# Ford GoBike: Insights into Users' Behaviour

## Investigation Overview

The aim here was to explore GoBike's 2019 trips data, looking for users' characteristics that could influence the trip duration. Our exploration revolved especially around users' gender, generation, the trip's weekday, and start hour.

## Dataset Overview

Our original dataset consisted of about 180k trips recorded in February 2019 around the greater San Francisco Bay area, including start and end times, member's gender, birth year, user type, and other attributes. After the preliminary wrangling step, around 8k records were discarded due to missing data or filtered-out members based on their birth year.

### Importing

In [None]:
import warnings
import matplotlib.pyplot as plt
import numpy as np
import os
import pandas as pd
import seaborn as sns

In [None]:
default_viz_palette = 'YlOrBr'
default_viz_colour = sns.color_palette(default_viz_palette)[-3]

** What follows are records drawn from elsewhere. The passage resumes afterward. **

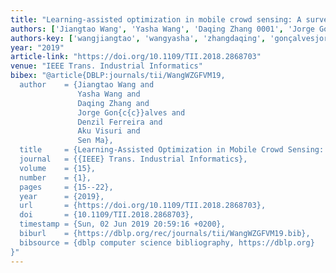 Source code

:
 ```yaml
---
title: "Learning-assisted optimization in mobile crowd sensing: A survey"
authors: ['Jiangtao Wang', 'Yasha Wang', 'Daqing Zhang 0001', 'Jorge Gonçalves 0001', 'Denzil Ferreira', 'Aku Visuri', 'Sen Ma']
authors-key: ['wangjiangtao', 'wangyasha', 'zhangdaqing', 'gonçalvesjorge', 'ferreiradenzil', 'visuriaku', 'masen']
year: "2019"
article-link: "https://doi.org/10.1109/TII.2018.2868703"
venue: "IEEE Trans. Industrial Informatics"
bibex: "@article{DBLP:journals/tii/WangWZGFVM19,
  author    = {Jiangtao Wang and
               Yasha Wang and
               Daqing Zhang and
               Jorge Gon{c{c}}alves and
               Denzil Ferreira and
               Aku Visuri and
               Sen Ma},
  title     = {Learning-Assisted Optimization in Mobile Crowd Sensing: {A} Survey},
  journal   = {{IEEE} Trans. Industrial Informatics},
  volume    = {15},
  number    = {1},
  pages     = {15--22},
  year      = {2019},
  url       = {https://doi.org/10.1109/TII.2018.2868703},
  doi       = {10.1109/TII.2018.2868703},
  timestamp = {Sun, 02 Jun 2019 20:59:16 +0200},
  biburl    = {https://dblp.org/rec/journals/tii/WangWZGFVM19.bib},
  bibsource = {dblp computer science bibliography, https://dblp.org}
}"
---
```


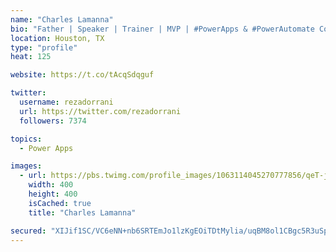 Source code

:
 ```yaml
---
name: "Charles Lamanna"
bio: "Father | Speaker | Trainer | MVP | #PowerApps & #PowerAutomate Community Super User | YouTuber Right-pointing triangle http://youtube.com/c/rezadorrani | Learn - Share - Clockwise rightwards and leftwards open circle arrows"
location: Houston, TX
type: "profile"
heat: 125

website: https://t.co/tAcqSdqguf

twitter:
  username: rezadorrani
  url: https://twitter.com/rezadorrani
  followers: 7374

topics:
  - Power Apps

images:
  - url: https://pbs.twimg.com/profile_images/1063114045270777856/qeT-jpWr_400x400.jpg
    width: 400
    height: 400
    isCached: true
    title: "Charles Lamanna"

secured: "XIJif1SC/VC6eNN+nb6SRTEmJo1lzKgEOiTDtMylia/uqBM8ol1CBgc5R3uSpW6JqVcGCpCJSwS9CVMeGcUHMzaHI+dRrjIDmPcLI+m5Y6TcIWUWrm1rr/Tdi4rhP1O+6ajioiEUmlVSOh8jIfNuhgYHMSERSCDYhhpMBNjd5DiIVHubw47sNDoPuJyz0BXYrG5GaRHPH1i61tN0Fs0Bno6QuNc36HsVNM7dpI4oyhxTI6+HL8z2DzxDH8GYfFjUQhYDlIyyRXeWLEoIaXc+/biZxvHxOe5tjJv1ms9P+EqQn+sBUlmwqi7Fav7ECMKZxpen2atFzpwzIBZrGPMlJkF15j6mC+7UfvByFRIc1QDyKODpJyIHx2gXddyi0xr23VDuP0Oa2AKv3a2fJoY7hX252DoljJUMeeNDYuuiUyQ=;hdiihTYlFdfhSLtra/HoTQ=="
---
```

sns.set_context('notebook', font_scale=1.25)

%matplotlib inline

warnings.simplefilter("ignore")

In [None]:
data_path = "..//data//"
df_clean = pd.read_csv(os.path.join(data_path, "201902-fordgobike-tripdata_clean.csv"))

### Wrangling

In [None]:
weekdays = ['Sunday', 'Monday', 'Tuesday', 'Wednesday', 'Thursday', 'Friday', 'Saturday']
weekday_var = pd.api.types.CategoricalDtype(ordered=True, categories=weekdays)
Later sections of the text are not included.